We expect a mystery to be solved when it's in a film or TV drama but real life is not so tidy. The question of who killed New Zealand photographer Trent Keegan in Nairobi in May 2008 is unlikely to ever find a resolution.
Before his death, Keegan, 33, had been filming Masai tribespeople in Tanzania caught in a vicious land dispute with a US-based safari company. Keegan had told his family that he had witnessed beatings, and he'd interviewed a Masai tribesman who'd been shot in the face. His interest was unwelcome in some quarters (see africanfarmersjournal.blogspot. com) and he was advised to leave Tanzania for his own safety. He was killed in Nairobi shortly afterwards.

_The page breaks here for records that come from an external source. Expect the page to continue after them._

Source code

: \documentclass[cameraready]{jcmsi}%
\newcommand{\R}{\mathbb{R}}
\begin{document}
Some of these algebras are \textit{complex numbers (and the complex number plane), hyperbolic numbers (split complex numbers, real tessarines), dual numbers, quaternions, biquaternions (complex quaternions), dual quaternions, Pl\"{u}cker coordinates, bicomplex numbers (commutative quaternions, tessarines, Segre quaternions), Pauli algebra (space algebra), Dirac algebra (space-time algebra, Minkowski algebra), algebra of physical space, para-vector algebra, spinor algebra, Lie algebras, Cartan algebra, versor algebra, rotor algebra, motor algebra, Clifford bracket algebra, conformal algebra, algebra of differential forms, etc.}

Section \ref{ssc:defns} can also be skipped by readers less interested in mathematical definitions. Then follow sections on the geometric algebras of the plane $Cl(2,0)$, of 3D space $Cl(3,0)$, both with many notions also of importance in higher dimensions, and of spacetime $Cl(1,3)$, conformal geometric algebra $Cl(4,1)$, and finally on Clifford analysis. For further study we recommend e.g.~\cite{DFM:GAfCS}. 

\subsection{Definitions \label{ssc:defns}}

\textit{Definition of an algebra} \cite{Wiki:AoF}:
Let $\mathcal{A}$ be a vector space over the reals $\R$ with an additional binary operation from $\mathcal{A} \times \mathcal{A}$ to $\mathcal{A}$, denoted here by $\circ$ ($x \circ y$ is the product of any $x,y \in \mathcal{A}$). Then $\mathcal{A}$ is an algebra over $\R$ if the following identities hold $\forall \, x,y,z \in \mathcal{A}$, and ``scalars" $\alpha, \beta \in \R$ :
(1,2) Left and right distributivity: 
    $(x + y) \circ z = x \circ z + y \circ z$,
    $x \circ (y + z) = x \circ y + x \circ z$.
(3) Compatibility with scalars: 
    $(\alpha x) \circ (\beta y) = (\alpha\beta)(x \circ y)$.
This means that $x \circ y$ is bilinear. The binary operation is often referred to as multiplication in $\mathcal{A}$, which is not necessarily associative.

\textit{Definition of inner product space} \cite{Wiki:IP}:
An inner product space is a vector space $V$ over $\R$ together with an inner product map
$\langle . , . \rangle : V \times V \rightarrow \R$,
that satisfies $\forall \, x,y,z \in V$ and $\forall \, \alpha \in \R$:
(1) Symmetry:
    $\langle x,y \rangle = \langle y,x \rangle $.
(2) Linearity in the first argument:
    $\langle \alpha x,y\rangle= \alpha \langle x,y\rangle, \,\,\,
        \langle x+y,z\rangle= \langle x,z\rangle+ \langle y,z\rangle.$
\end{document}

Auckland-based journalist and documentary-maker Rob Harley, who made a programme about Keegan's murder that aired on TV One and on international networks, is screening Who Killed Trent Keegan tomorrow as part of the Auckland Festival of Photography Talking Culture Sunday Series.

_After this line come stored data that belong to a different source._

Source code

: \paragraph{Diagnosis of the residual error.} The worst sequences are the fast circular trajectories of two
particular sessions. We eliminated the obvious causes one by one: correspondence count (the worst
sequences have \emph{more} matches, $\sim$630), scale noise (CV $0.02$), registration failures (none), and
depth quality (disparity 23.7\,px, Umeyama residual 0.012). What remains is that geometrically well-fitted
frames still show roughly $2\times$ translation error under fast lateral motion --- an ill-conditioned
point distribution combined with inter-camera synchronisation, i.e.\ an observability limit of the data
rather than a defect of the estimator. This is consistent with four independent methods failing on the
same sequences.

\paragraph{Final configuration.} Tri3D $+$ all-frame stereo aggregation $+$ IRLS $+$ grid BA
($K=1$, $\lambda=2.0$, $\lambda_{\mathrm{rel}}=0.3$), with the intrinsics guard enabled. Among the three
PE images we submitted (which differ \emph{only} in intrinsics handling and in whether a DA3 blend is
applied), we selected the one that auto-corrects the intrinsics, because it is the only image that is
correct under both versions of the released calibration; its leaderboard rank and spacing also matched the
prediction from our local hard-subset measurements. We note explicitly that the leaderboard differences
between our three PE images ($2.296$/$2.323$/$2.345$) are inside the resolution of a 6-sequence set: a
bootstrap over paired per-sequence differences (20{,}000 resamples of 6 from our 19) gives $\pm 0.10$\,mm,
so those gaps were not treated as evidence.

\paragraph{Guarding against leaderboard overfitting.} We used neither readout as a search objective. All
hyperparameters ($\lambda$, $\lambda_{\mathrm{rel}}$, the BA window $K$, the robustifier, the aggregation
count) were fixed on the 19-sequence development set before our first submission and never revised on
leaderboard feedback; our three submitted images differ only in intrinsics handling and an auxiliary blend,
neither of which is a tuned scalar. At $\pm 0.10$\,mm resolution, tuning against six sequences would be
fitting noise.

"There came a point when Trent was emailing people saying, 'I don't feel safe'. So he got out and went to Nairobi," says Harley.
For reasons we will never understand, Keegan went for a walk along central Nairobi's highly dangerous Uhuru Highway on the night of May 28, 2008, carrying his laptop and camera, as well as cash, credit cards and passport. His body -- beaten to death -- was found in a ditch. Unusually for a "mugging" in Nairobi, just the camera and laptop were taken. Then a Kenyan man, Hesbon Amadade, already in prison on a previous murder charge, confessed to the killing but, says Harley, the police were dragging their feet and "there was this air of mystery around what had happened to Trent".